[Plain-text document sources]
--------------------
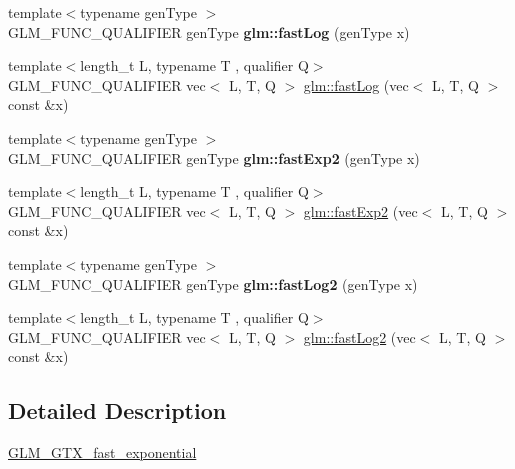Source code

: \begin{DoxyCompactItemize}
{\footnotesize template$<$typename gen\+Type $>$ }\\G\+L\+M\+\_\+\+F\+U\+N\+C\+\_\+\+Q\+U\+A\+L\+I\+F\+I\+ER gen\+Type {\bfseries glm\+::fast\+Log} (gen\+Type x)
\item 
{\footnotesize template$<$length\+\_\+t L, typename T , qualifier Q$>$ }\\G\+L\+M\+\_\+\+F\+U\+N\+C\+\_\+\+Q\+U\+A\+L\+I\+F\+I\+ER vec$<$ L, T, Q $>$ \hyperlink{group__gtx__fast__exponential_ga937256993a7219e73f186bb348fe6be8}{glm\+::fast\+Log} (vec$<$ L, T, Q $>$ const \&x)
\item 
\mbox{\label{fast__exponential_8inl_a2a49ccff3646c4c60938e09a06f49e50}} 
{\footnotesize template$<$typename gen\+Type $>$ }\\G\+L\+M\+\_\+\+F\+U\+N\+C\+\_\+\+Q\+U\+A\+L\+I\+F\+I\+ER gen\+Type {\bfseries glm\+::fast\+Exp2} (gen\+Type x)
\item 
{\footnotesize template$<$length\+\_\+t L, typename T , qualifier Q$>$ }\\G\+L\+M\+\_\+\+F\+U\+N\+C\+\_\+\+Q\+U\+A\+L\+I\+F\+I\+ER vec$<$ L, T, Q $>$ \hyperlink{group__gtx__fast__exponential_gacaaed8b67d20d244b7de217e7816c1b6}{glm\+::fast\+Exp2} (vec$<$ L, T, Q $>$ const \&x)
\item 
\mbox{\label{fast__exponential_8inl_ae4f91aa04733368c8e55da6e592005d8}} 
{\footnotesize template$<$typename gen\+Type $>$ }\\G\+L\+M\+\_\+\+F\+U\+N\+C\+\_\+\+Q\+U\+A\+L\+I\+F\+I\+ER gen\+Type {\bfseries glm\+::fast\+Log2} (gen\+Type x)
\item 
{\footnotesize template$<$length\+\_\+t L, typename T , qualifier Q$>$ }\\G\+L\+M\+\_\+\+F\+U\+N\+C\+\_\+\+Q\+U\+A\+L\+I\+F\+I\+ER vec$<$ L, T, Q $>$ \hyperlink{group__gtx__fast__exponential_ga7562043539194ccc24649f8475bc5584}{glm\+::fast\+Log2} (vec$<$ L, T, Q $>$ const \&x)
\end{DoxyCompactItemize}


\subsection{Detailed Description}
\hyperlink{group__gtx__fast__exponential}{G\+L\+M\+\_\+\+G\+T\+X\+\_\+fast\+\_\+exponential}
--------------------
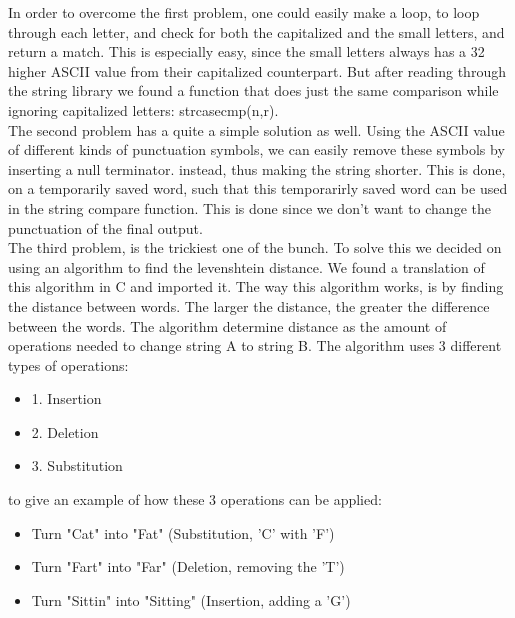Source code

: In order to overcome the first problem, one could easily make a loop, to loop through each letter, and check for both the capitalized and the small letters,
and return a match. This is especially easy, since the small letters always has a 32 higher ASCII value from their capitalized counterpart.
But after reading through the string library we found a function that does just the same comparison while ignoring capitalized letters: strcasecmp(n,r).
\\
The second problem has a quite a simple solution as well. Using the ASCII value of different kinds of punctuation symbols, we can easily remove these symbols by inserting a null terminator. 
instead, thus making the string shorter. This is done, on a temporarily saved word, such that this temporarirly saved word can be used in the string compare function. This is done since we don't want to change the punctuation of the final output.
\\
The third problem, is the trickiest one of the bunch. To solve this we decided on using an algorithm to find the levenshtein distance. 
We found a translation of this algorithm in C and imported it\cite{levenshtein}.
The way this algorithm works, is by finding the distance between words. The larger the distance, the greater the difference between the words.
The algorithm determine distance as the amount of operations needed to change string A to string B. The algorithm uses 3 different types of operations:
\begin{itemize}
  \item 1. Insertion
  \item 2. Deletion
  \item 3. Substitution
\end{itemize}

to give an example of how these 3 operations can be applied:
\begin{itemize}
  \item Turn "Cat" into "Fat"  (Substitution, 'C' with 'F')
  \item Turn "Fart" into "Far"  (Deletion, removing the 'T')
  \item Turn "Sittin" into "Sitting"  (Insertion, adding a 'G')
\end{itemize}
--------------------
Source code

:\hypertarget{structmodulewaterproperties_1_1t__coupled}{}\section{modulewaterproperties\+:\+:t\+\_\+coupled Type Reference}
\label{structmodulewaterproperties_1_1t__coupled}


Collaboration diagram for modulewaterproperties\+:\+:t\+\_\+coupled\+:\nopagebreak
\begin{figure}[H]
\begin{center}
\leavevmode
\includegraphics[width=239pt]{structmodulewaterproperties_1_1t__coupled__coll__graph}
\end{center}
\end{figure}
--------------------
[EXERCISE GOAL]:
Show all lines in the entries above where the word "Substitution" appears.

[OUTPUT FOR THIS TASK]:
  \item 3. Substitution
  \item Turn "Cat" into "Fat"  (Substitution, 'C' with 'F')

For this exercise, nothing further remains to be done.